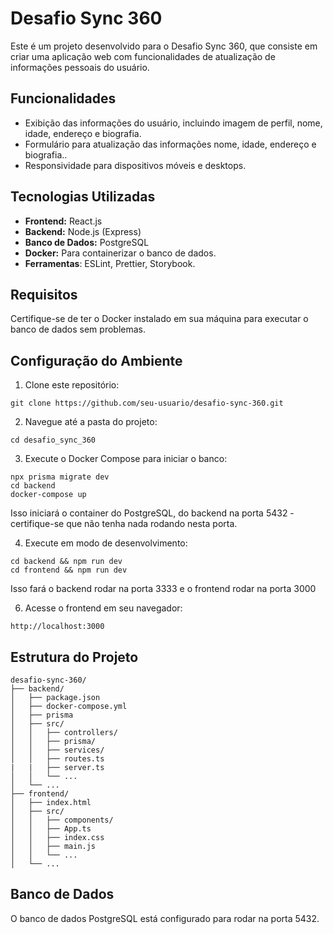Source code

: # Desafio Sync 360

Este é um projeto desenvolvido para o Desafio Sync 360, que consiste em criar uma aplicação web com funcionalidades de atualização de informações pessoais do usuário.

## Funcionalidades

- Exibição das informações do usuário, incluindo imagem de perfil, nome, idade, endereço e biografia.
- Formulário para atualização das informações nome, idade, endereço e biografia..
- Responsividade para dispositivos móveis e desktops.

## Tecnologias Utilizadas

- **Frontend:** React.js
- **Backend:** Node.js (Express)
- **Banco de Dados:** PostgreSQL
- **Docker:** Para containerizar o banco de dados.
- **Ferramentas**: ESLint, Prettier, Storybook.

## Requisitos

Certifique-se de ter o Docker instalado em sua máquina para executar o banco de dados sem problemas.

## Configuração do Ambiente

1. Clone este repositório:

```
git clone https://github.com/seu-usuario/desafio-sync-360.git
```

2. Navegue até a pasta do projeto:

```
cd desafio_sync_360
```

3. Execute o Docker Compose para iniciar o banco:

```
npx prisma migrate dev
cd backend
docker-compose up
```

Isso iniciará o container do PostgreSQL, do backend na porta 5432 - certifique-se que não tenha nada rodando nesta porta.

4. Execute em modo de desenvolvimento:

```
cd backend && npm run dev 
cd frontend && npm run dev
```

Isso fará o backend rodar na porta 3333 e o frontend rodar na porta 3000

6. Acesse o frontend em seu navegador:

```
http://localhost:3000
```

## Estrutura do Projeto

```
desafio-sync-360/
├── backend/
│   ├── package.json
│   ├── docker-compose.yml
│   ├── prisma
│   ├── src/
│   │   ├── controllers/
│   │   ├── prisma/
│   │   ├── services/
│   │   ├── routes.ts
|   |   ├── server.ts
│   │   └── ...
│   └── ...
├── frontend/
│   ├── index.html
│   ├── src/
│   │   ├── components/
│   │   ├── App.ts
│   │   ├── index.css
│   │   ├── main.js
│   │   └── ...
│   └── ...
```

## Banco de Dados

O banco de dados PostgreSQL está configurado para rodar na porta 5432.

* [About this task]:
What you should repeat exactly is the run of lines from the top of the listing above through the line with "## Funcionalidades", without pictures.

* [Result for this task]:
Source code

: # Desafio Sync 360

Este é um projeto desenvolvido para o Desafio Sync 360, que consiste em criar uma aplicação web com funcionalidades de atualização de informações pessoais do usuário.

## Funcionalidades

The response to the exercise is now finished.